Here’s one area where the ultrabook argument is really going to have a hard time gaining traction with me: battery life. It’s great that you can get an ultra thin laptop, but if getting something to 0.8” thick or less requires the sacrifice of battery capacity, a slightly larger laptop will win out. Even with a ULV processor, the ASUS UX21E can’t hope to match what other Core i5 laptops can provide. Here are the results, though bear in mind we’re comparing the 14z against a limited selection of laptops. Check out Mobile Bench if you’d like to see the full set of results.

Battery Life - Idle

Battery Life - Internet

Battery Life - H.264 Playback

Relative Battery Life - Idle

Relative Battery Life - Internet

Relative Battery Life - H.264

The 14z places in the middle of the pack for battery life, and only the H.264 relative battery life is slightly higher. However, if we look at a larger set of laptops we find that the 14z actually ranks roughly in the top third of battery life among laptops. In terms of raw mobility, five hours of Internet surfing and up to seven hours of idle battery life should be sufficient for most users, and four hours of H.264 playback is enough to get you through a couple of full-length movies.

Noise and Heat

The review sample we received doesn’t have the upgraded CPU or discrete graphics, which really helps to keep temperatures and noise in check. The XPS 14z appears to have three fan speeds that you’re likely to encounter: slow, medium, and high. Idle and light loads will usually run with the fan at a barely audible 31.2dB (from ~15”). Put a sustained load on the laptop for a minute or two and you’ll hear the fan spin up to a much more noticeable 38dB. After several minutes (and likely in hotter environments), the fan appears to have one more speed available that puts out 41dB.

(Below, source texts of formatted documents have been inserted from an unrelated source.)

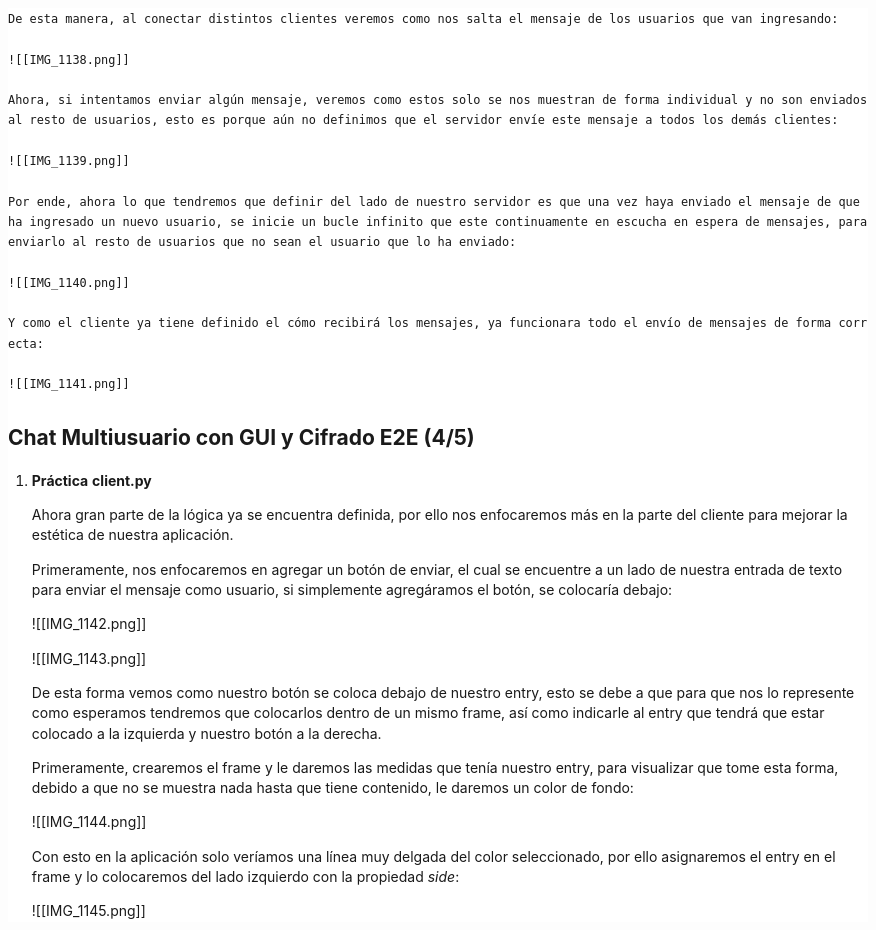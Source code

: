 	De esta manera, al conectar distintos clientes veremos como nos salta el mensaje de los usuarios que van ingresando:

	![[IMG_1138.png]]

	Ahora, si intentamos enviar algún mensaje, veremos como estos solo se nos muestran de forma individual y no son enviados al resto de usuarios, esto es porque aún no definimos que el servidor envíe este mensaje a todos los demás clientes:

	![[IMG_1139.png]]

	Por ende, ahora lo que tendremos que definir del lado de nuestro servidor es que una vez haya enviado el mensaje de que ha ingresado un nuevo usuario, se inicie un bucle infinito que este continuamente en escucha en espera de mensajes, para enviarlo al resto de usuarios que no sean el usuario que lo ha enviado:

	![[IMG_1140.png]]

	Y como el cliente ya tiene definido el cómo recibirá los mensajes, ya funcionara todo el envío de mensajes de forma correcta:

	![[IMG_1141.png]]

## **Chat Multiusuario con GUI y Cifrado E2E (4/5)** 

1. **Práctica**
	**client.py**

	Ahora gran parte de la lógica ya se encuentra definida, por ello nos enfocaremos más en la parte del cliente para mejorar la estética de nuestra aplicación.

	Primeramente, nos enfocaremos en agregar un botón de enviar, el cual se encuentre a un lado de nuestra entrada de texto para enviar el mensaje como usuario, si simplemente agregáramos el botón, se colocaría debajo:

	![[IMG_1142.png]]

	![[IMG_1143.png]]

	De esta forma vemos como nuestro botón se coloca debajo de nuestro entry, esto se debe a que para que nos lo represente como esperamos tendremos que colocarlos dentro de un mismo frame, así como indicarle al entry que tendrá que estar colocado a la izquierda y nuestro botón a la derecha.

	Primeramente, crearemos el frame y le daremos las medidas que tenía nuestro entry, para visualizar que tome esta forma, debido a que no se muestra nada hasta que tiene contenido, le daremos un color de fondo:

	![[IMG_1144.png]]

	Con esto en la aplicación solo veríamos una línea muy delgada del color seleccionado, por ello asignaremos el entry en el frame y lo colocaremos del lado izquierdo con la propiedad *side*:

	![[IMG_1145.png]]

We looped 3DMark06 for several hours and were able to hit maximum fan speed, and temperatures start to get into the higher than typical range. Of note is that a similar sustained load doing H.264 encoding also hit 82C—Intel basically shares the thermal design power budget of the CPU with the IGP, so adding a 100% CPU load test while looping 3DMark didn’t increase the temperatures. With a GT 520M or the i7-2640M CPU upgrade, you’ll more likely encounter increased fan noise, and we’re a little concerned that the cooling setup may prove insufficient in some cases. Most likely the 14z will work fine even with the upgraded CPU/GPU, but there’s probably a reason Dell isn’t offering more than the entry-level GT 520M, and with the dual-core i5-2430M already hitting 83C it’s pretty clear that a 45W quad-core chip would need more cooling than the current chassis provides.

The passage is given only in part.